A la fin de l’année 1799, quittant définitivement sa patrie, il s’embarque pour Newport, emmenant avec lui ses deux fils Eleuthère Irénée et Victor que plus rien ne retient en France. A vingt-huit ans, Eleuthère Irénée s’apprête à commencer une nouvelle vie. En janvier 1800, après une traversée pénible de 99 jours, les trois hommes touchent enfin le sol des Etats-Unis où ils feront définitivement souche.

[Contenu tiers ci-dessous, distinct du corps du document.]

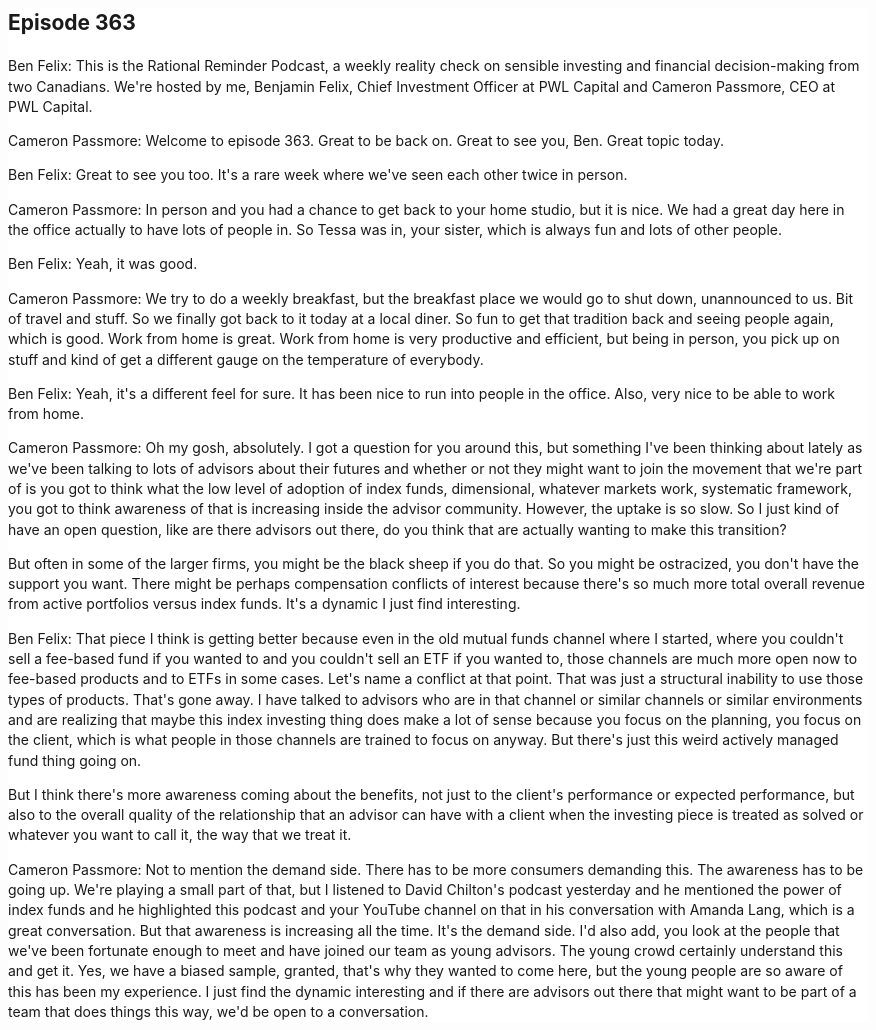 ## Episode 363

Ben Felix: This is the Rational Reminder Podcast, a weekly reality check on sensible investing and financial decision-making from two Canadians. We're hosted by me, Benjamin Felix, Chief Investment Officer at PWL Capital and Cameron Passmore, CEO at PWL Capital.

Cameron Passmore: Welcome to episode 363. Great to be back on. Great to see you, Ben. Great topic today.

Ben Felix: Great to see you too. It's a rare week where we've seen each other twice in person.

Cameron Passmore: In person and you had a chance to get back to your home studio, but it is nice. We had a great day here in the office actually to have lots of people in. So Tessa was in, your sister, which is always fun and lots of other people.

Ben Felix: Yeah, it was good. 

Cameron Passmore: We try to do a weekly breakfast, but the breakfast place we would go to shut down, unannounced to us. Bit of travel and stuff. So we finally got back to it today at a local diner. So fun to get that tradition back and seeing people again, which is good. Work from home is great. Work from home is very productive and efficient, but being in person, you pick up on stuff and kind of get a different gauge on the temperature of everybody.

Ben Felix: Yeah, it's a different feel for sure. It has been nice to run into people in the office. Also, very nice to be able to work from home.

Cameron Passmore: Oh my gosh, absolutely. I got a question for you around this, but something I've been thinking about lately as we've been talking to lots of advisors about their futures and whether or not they might want to join the movement that we're part of is you got to think what the low level of adoption of index funds, dimensional, whatever markets work, systematic framework, you got to think awareness of that is increasing inside the advisor community. However, the uptake is so slow. So I just kind of have an open question, like are there advisors out there, do you think that are actually wanting to make this transition?

But often in some of the larger firms, you might be the black sheep if you do that. So you might be ostracized, you don't have the support you want. There might be perhaps compensation conflicts of interest because there's so much more total overall revenue from active portfolios versus index funds. It's a dynamic I just find interesting.

Ben Felix: That piece I think is getting better because even in the old mutual funds channel where I started, where you couldn't sell a fee-based fund if you wanted to and you couldn't sell an ETF if you wanted to, those channels are much more open now to fee-based products and to ETFs in some cases. Let's name a conflict at that point. That was just a structural inability to use those types of products. That's gone away. I have talked to advisors who are in that channel or similar channels or similar environments and are realizing that maybe this index investing thing does make a lot of sense because you focus on the planning, you focus on the client, which is what people in those channels are trained to focus on anyway. But there's just this weird actively managed fund thing going on.

But I think there's more awareness coming about the benefits, not just to the client's performance or expected performance, but also to the overall quality of the relationship that an advisor can have with a client when the investing piece is treated as solved or whatever you want to call it, the way that we treat it.

Cameron Passmore: Not to mention the demand side. There has to be more consumers demanding this. The awareness has to be going up. We're playing a small part of that, but I listened to David Chilton's podcast yesterday and he mentioned the power of index funds and he highlighted this podcast and your YouTube channel on that in his conversation with Amanda Lang, which is a great conversation. But that awareness is increasing all the time. It's the demand side. I'd also add, you look at the people that we've been fortunate enough to meet and have joined our team as young advisors. The young crowd certainly understand this and get it. Yes, we have a biased sample, granted, that's why they wanted to come here, but the young people are so aware of this has been my experience. I just find the dynamic interesting and if there are advisors out there that might want to be part of a team that does things this way, we'd be open to a conversation.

L’arrivée aux Etats-Unis offre au jeune Eleuthère Irénée l’occasion de voler enfin de ses propres ailes et de s’affranchir de l’ombre écrasante de ce père si brillant et toujours admiré. Les choses commencent un peu par hasard dans le courant de l’année 1800. Alors qu’il manipule une arme à feu, l’ancien élève de Lavoisier est frappé de la mauvaise qualité de la poudre utilisée de ce côté-ci de l’Atlantique. Aussitôt, une idée germe dans son esprit : pourquoi ne pas créer, aux Etats-Unis, une manufacture de poudre en utilisant les techniques de fabrication en vigueur en Europe, des techniques que les guerres répétées ont portées à un point inégalé de perfection ? Informé du projet de son fils, Pierre Samuel accepte aussitôt de lui avancer une partie de l’argent nécessaire à l’achat des terrains et des machines. Le reste sera fourni par de riches Européens installés aux Etats-Unis et avec lesquels Pierre Samuel s’est lié dès son arrivée. En janvier 1801, ayant réuni les sommes nécessaires, Eleuthère Irénée s’embarque pour la France et se rend à la manufacture d’Essonne dont, grâce à ses relations et à celles qu’a gardées son père, il obtient de se faire communiquer les plans des machines. Le gouvernement aurait laissé faire, pas mécontent de voir un Français édifier une fabrique de poudre de l’autre côté de l’Atlantique, dans le dos des Anglais ! Quoi qu’il en soit, de retour aux Etats-Unis au mois d’août, il se met aussitôt en quête d’un terrain où édifier sa manufacture. L’histoire raconte que Thomas Jefferson lui aurait proposé de s’installer chez lui en Virginie, mais qu’il aurait refusé avec force, indigné par la politique esclavagiste de cet Etat. Pour les mêmes raisons, il aurait décliné une offre qui lui était faite de s’implanter dans le Maryland. C’est finalement au bord de la rivière Brandywine, dans l’Etat du Delaware, qu’Eleuthère Irénée Du Pont de Nemours choisit d’installer sa fabrique. En juin 1802, il crée la compagnie Eleuthère Irénée Du Pont de Nemours & Co. et se met aussitôt au travail.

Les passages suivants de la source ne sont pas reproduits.